トータルリワーズ とは?人的資本経営を支える報酬戦略とグローバル人事|日立最新事例も解説 

トータルリワーズ とは、給与や賞与だけでなく、福利厚生、働き方、キャリア開発、承認、組織で働く意義までを含めた「総報酬」の考え方です。人的資本経営が重視される現在、報酬は単なるコストではなく、組織の行動を変え、企業価値を高めるための重要な経営レバーとして捉え直されています。 

特に日本では、賃金水準の国際比較や円安の影響により、グローバル人財獲得競争における報酬競争力が課題になっています。その一方で、日本には法定福利厚生や法定外福利厚生を含む大きな価値があります。問題は、その価値が総報酬として十分に可視化されていない点です。 

本稿では、トータルリワーズの基本概念、日本企業が直面する課題、福利厚生をモネタリーバリュー化する意義、日立製作所の事例、さらにWorldatWorkに代表されるグローバル報酬専門性と人事資格の重要性について解説します。 

トータルリワーズ とは何か 

トータルリワーズは、従来の報酬制度をより広く、より戦略的に捉える概念です。一般的な報酬制度では、給与、賞与、手当、評価制度などが中心になります。しかし、トータルリワーズでは、それらに加えて福利厚生、柔軟な働き方、キャリア機会、学習支援、承認、組織への帰属意識といった非金銭的価値も含めて設計します。 

従来の報酬制度との違い 

従来の報酬制度は、給与テーブルや評価制度の運用といった「制度管理」にとどまることが少なくありませんでした。つまり、報酬は成果に応じて支払うもの、あるいは人件費として管理するものと考えられてきました。 

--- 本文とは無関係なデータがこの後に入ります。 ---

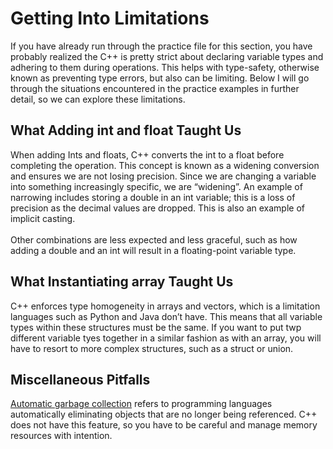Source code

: # Getting Into Limitations
If you have already run through the practice file for this section, you have probably realized the C++ is pretty strict about declaring variable types and adhering to them during operations. This helps with type-safety, otherwise known as preventing type errors, but also can be limiting. Below I will go through the situations encountered in the practice examples in further detail, so we can explore these limitations. 

## What Adding int and float Taught Us
When adding Ints and floats, C++ converts the int to a float before completing the operation. This concept is known as a widening conversion and ensures we are not losing precision. Since we are changing a variable into something increasingly specific, we are “widening”. An example of narrowing includes storing a double in an int variable; this is a loss of precision as the decimal values are dropped. This is also an example of implicit casting. 
<br>
<br>
Other combinations are less expected and less graceful, such as how adding a double and an int will result in a floating-point variable type. 

## What Instantiating array Taught Us
C++ enforces type homogeneity in arrays and vectors, which is a limitation languages such as Python and Java don’t have. This means that all variable types within these structures must be the same. If you want to put twp different variable tyes together in a similar fashion as with an array, you will have to resort to more complex structures, such as a struct or union. 

## Miscellaneous Pitfalls
[Automatic garbage collection](https://www.geeksforgeeks.org/garbage-collection-python/) refers to programming languages automatically eliminating objects that are no longer being referenced. C++ does not have this feature, so you have to be careful and manage memory resources with intention.
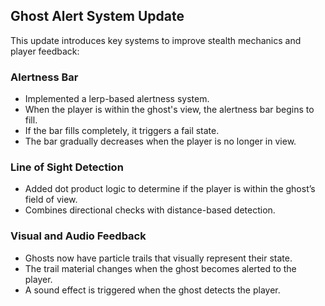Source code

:## Ghost Alert System Update

This update introduces key systems to improve stealth mechanics and player feedback:

### Alertness Bar
- Implemented a lerp-based alertness system.
- When the player is within the ghost's view, the alertness bar begins to fill.
- If the bar fills completely, it triggers a fail state.
- The bar gradually decreases when the player is no longer in view.

### Line of Sight Detection
- Added dot product logic to determine if the player is within the ghost’s field of view.
- Combines directional checks with distance-based detection.

### Visual and Audio Feedback
- Ghosts now have particle trails that visually represent their state.
- The trail material changes when the ghost becomes alerted to the player.
- A sound effect is triggered when the ghost detects the player.
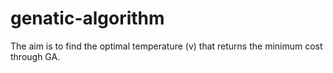 # genatic-algorithm
The aim is to find the optimal temperature (v) that returns the minimum cost through GA.
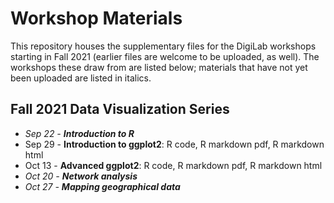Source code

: # Workshop Materials

This repository houses the supplementary files for the DigiLab workshops starting in Fall 2021 (earlier files are welcome to be uploaded, as well).  The workshops these draw from are listed below; materials that have not yet been uploaded are listed in italics.

## Fall 2021 Data Visualization Series

* _Sep 22 - **Introduction to R**_
* Sep 29 - **Introduction to ggplot2**: R code, R markdown pdf, R markdown html
* Oct 13 - **Advanced ggplot2**: R code, R markdown pdf, R markdown html
* _Oct 20 - **Network analysis**_
* _Oct 27 - **Mapping geographical data**_
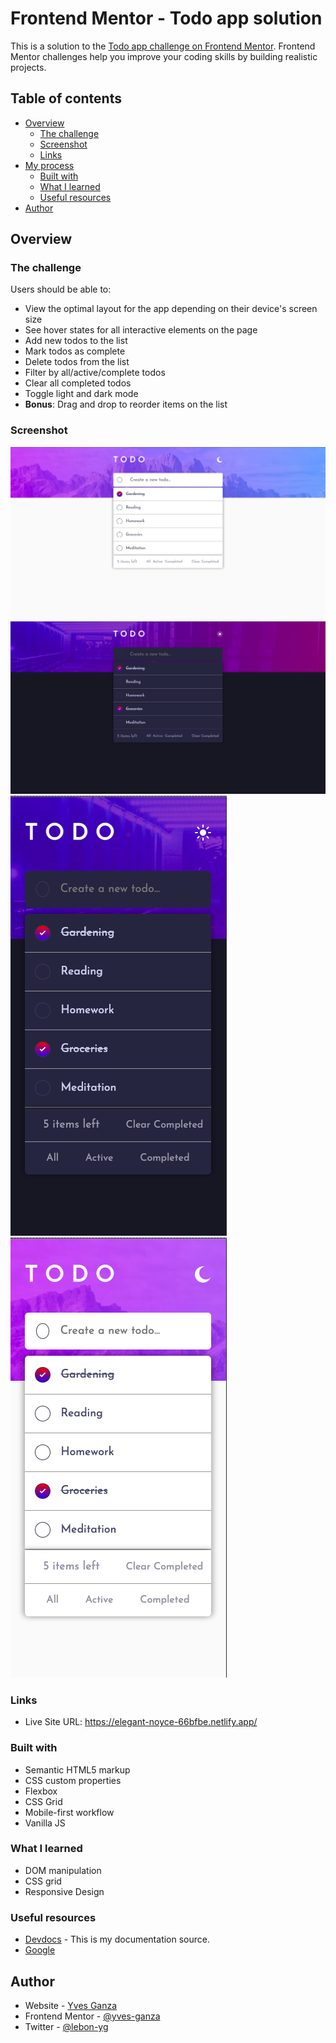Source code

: # Frontend Mentor - Todo app solution

This is a solution to the [Todo app challenge on Frontend Mentor](https://www.frontendmentor.io/challenges/todo-app-Su1_KokOW). Frontend Mentor challenges help you improve your coding skills by building realistic projects. 

## Table of contents

- [Overview](#overview)
  - [The challenge](#the-challenge)
  - [Screenshot](#screenshot)
  - [Links](#links)
- [My process](#my-process)
  - [Built with](#built-with)
  - [What I learned](#what-i-learned)
  - [Useful resources](#useful-resources)
- [Author](#author)



## Overview

### The challenge

Users should be able to:

- View the optimal layout for the app depending on their device's screen size
- See hover states for all interactive elements on the page
- Add new todos to the list
- Mark todos as complete
- Delete todos from the list
- Filter by all/active/complete todos
- Clear all completed todos
- Toggle light and dark mode
- **Bonus**: Drag and drop to reorder items on the list

### Screenshot

![](./images/screenshot.png)
![](./images/screenshot2.png)
![](./images/screenshot3.png)![](./images/screenshot4.png)



### Links

- Live Site URL: https://elegant-noyce-66bfbe.netlify.app/


### Built with

- Semantic HTML5 markup
- CSS custom properties
- Flexbox
- CSS Grid
- Mobile-first workflow
- Vanilla JS


### What I learned

- DOM manipulation
- CSS grid
- Responsive Design

### Useful resources

- [Devdocs](https://www.devdocs.io) - This is my documentation source.
- [Google](https://www.google.com)

## Author

- Website - [Yves Ganza](http://yvesganza.me)
- Frontend Mentor - [@yves-ganza](https://www.frontendmentor.io/profile/yves-ganza)
- Twitter - [@lebon-yg](https://www.twitter.com/lebon_yg)
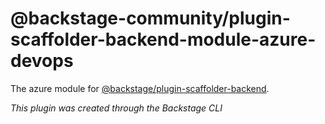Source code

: # @backstage-community/plugin-scaffolder-backend-module-azure-devops

The azure module for [@backstage/plugin-scaffolder-backend](https://www.npmjs.com/package/@backstage/plugin-scaffolder-backend).

_This plugin was created through the Backstage CLI_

一方、トータルリワーズでは、報酬を経営戦略と接続します。どのような人財を惹きつけ、どのような行動を促し、どのような企業価値の創出につなげるのか。そこまでを設計する点が、従来型の報酬制度との大きな違いです。 

なぜ今 トータルリワーズ が重要なのか 

今、組織に求められているのは、単に給与水準を上げることではありません。限られた経営資源の中で、金銭報酬と非金銭報酬を組み合わせ、働く人にとっての価値を最大化することです。 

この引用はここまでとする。